If community groups have any questions about the evaluation process, they can contact FRRR via futuredrought@frrr.org.au.

Local not-for-profits (NFPs) across the Central West NSW and WA Great Southern region are being encouraged to submit an Expression of Interest (EOI) to partner with the Foundation for Rural & Regional Renewal (FRRR) and the Australian Rural Leadership Foundation (ARLF) to lead the Future Drought Fund’s Helping Regional Communities Prepare for Drought Initiative’s Community Impact Program in their region.

The Initiative seeks to help agriculture-dependent communities in regions across remote, rural, and regional Australia that are vulnerable to the impacts of drought become more prepared for and resilient to these impacts.

It is part of the Australian Government’s $29.6 million investment in drought resilience initiatives over three years and builds on the Future Drought Fund’s previous Networks to Build Drought Resilience program (led by FRRR) and the Drought Resilience Leaders program (led by ARLF).

There are two main components to the program:

  • Community Impact Grants: Grants between $200,000 and $500,000 for projects that strengthen community networks, capabilities and facilities that support drought preparedness; and
  • Community Leadership Activities: AARLF will offer a range of funded leadership development activities to support community members to develop their leadership skills and equip them with the networks to respond to drought preparedness in their community.

Nina O’Brien, FRRR’s Disaster Resilience and Climate Solutions Portfolio Lead, said that this a great opportunity for community groups in Central West NSW and the Great Southern region of WA to proactively strengthen drought resilience across their regions.

“Rural communities are better able to withstand the impacts of events like drought when they are strong and well connected.
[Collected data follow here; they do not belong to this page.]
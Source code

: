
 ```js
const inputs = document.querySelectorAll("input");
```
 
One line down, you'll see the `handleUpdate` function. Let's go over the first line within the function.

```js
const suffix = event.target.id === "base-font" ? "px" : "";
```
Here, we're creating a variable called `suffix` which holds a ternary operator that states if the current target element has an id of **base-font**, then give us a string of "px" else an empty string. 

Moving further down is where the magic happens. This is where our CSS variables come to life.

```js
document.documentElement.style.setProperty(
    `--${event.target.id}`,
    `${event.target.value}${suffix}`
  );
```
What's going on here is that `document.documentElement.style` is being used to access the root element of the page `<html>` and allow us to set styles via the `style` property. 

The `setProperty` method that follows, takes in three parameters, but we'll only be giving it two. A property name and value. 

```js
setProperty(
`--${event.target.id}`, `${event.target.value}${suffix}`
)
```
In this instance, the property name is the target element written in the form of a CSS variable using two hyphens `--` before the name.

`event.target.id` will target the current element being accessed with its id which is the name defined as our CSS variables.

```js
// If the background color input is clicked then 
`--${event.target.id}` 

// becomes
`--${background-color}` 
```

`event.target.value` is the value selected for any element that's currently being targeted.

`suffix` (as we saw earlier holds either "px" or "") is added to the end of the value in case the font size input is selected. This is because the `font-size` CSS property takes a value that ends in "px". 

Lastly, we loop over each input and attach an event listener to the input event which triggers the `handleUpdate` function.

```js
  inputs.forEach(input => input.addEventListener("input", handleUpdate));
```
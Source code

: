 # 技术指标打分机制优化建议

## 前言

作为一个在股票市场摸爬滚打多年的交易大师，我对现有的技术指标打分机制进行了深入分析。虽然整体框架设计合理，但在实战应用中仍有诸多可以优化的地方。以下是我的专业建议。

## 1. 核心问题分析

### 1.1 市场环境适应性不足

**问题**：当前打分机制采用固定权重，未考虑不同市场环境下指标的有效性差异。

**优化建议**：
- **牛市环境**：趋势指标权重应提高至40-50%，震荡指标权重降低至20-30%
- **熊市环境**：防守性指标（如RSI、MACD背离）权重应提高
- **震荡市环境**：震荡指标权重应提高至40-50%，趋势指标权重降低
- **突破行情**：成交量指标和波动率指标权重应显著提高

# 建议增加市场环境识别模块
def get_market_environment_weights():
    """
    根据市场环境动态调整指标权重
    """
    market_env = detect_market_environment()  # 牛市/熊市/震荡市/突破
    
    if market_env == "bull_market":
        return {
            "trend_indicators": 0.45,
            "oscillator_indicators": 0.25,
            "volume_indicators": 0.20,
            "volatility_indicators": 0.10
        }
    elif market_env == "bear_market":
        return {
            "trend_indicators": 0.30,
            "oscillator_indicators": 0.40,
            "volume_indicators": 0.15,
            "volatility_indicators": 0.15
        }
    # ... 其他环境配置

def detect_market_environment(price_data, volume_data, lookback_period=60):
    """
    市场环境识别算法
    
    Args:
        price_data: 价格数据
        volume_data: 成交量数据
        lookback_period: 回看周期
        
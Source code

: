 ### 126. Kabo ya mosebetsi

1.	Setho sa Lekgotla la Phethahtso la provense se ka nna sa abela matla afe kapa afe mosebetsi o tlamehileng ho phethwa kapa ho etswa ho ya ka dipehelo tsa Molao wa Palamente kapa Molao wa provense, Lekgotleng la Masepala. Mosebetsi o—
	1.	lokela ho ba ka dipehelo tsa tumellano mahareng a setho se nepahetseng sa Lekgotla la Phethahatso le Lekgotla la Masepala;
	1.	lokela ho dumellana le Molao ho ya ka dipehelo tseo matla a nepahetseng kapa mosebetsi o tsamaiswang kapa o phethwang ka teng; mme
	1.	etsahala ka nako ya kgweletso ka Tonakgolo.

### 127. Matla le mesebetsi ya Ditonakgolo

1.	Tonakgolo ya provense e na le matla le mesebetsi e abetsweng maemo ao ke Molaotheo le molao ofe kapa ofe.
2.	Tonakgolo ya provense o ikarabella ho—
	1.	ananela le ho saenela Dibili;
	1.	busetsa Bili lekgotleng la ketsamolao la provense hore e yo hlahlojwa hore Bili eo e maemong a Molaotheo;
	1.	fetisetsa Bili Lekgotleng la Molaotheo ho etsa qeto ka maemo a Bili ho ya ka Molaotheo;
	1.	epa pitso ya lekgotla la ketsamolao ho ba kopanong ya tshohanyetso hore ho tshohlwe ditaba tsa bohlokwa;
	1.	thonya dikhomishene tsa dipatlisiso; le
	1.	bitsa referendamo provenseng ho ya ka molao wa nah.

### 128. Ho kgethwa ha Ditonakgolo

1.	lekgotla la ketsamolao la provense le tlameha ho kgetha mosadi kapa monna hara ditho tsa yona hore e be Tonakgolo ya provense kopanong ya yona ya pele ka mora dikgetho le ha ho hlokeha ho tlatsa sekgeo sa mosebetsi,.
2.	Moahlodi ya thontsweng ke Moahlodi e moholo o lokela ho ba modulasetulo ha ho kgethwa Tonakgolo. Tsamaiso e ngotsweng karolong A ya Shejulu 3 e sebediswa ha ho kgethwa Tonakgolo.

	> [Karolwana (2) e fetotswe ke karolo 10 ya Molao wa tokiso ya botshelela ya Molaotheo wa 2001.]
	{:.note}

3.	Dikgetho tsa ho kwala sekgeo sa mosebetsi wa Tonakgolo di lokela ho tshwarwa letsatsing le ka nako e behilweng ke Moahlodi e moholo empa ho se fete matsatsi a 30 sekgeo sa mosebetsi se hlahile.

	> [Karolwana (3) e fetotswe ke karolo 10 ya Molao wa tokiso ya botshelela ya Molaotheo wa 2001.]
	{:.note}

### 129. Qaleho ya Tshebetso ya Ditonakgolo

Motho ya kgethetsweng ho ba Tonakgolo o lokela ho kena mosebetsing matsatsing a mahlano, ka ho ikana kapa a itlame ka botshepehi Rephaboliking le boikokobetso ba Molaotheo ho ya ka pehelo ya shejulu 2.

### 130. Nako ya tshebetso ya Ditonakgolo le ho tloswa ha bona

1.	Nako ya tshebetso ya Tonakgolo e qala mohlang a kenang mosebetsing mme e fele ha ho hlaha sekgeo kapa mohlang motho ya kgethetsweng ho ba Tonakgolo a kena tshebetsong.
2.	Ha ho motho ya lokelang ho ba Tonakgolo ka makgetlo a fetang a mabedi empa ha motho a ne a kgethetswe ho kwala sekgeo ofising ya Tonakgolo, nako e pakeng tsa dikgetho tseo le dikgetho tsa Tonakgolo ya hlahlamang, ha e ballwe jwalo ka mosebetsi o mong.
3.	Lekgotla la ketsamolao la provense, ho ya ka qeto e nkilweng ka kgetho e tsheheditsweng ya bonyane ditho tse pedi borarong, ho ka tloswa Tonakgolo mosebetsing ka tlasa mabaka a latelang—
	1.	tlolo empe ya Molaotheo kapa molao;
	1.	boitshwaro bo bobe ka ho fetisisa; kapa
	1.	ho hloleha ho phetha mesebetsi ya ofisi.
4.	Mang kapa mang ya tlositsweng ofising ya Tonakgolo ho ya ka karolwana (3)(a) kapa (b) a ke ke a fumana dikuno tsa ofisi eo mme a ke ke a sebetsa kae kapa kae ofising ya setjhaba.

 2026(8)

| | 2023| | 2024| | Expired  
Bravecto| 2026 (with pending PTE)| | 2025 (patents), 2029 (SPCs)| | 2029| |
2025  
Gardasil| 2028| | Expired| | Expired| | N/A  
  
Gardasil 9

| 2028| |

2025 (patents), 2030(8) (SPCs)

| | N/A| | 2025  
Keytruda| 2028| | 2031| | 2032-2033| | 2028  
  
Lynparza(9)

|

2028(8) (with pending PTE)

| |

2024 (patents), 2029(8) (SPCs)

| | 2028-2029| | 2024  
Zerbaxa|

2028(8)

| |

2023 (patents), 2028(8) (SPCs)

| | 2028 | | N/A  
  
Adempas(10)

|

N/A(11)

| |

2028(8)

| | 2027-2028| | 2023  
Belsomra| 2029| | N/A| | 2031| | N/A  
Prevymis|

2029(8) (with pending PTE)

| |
The overall aim of this program is to ensure communities are better prepared for future.

“But we know that looks different in each community, which is why we are looking for a local lead partner. They can then work with other community members and organisations to identify what local action will be most appropriate. FRRR staff will be there to support the process and we’ll also fund a facilitator to work with the community to get the best outcome possible.

“The grants can fund projects, events, initiatives, training, capability building and small-scale community infrastructure projects and we’re really keen to make sure that First Nations communities and younger people are also engaged in drought resilience planning and action.

“We have already funded some impressive projects in other ag-dependent communities, including training and awareness-building activities to develop skills and knowledge to face the unique challenges caused by drought, preparedness upskilling and capacity building for local NFPs, and youth-focused activities such as field training and skills development programs,” Ms O’Brien explained.

As part of the program, ARLF will offer several complementary Leadership Development Activities at no cost to the successful applicants. These are designed to strengthen the leadership capabilities of communities to build individual and community drought resilience.

ARLF’s Chief Executive Officer Matt Linnegar said that because every lead organisation and region will be at a different point in their resilience journey, ARLF has a number of options that communities can tap into.

“We have five leadership development activities, ranging from intensive residential leadership programs to a series of deep-dives into particular leadership topics to group coaching. Each is underpinned by the concepts of adaptive leadership, resilience and network leadership.

“Applicants will need to include their preference for leadership development activities when they lodge their express of interest for the Community Impact Program, and we will work closely with applicants to refine their preferences as we move through the collaborative project design phase,” Mr Linnegar explained.

Expressions of Interest close 9 June, with shortlisted groups commencing co-design in their communities in August and funding confirmed in November 2023. Groups will have until June 2025 to implement the projects.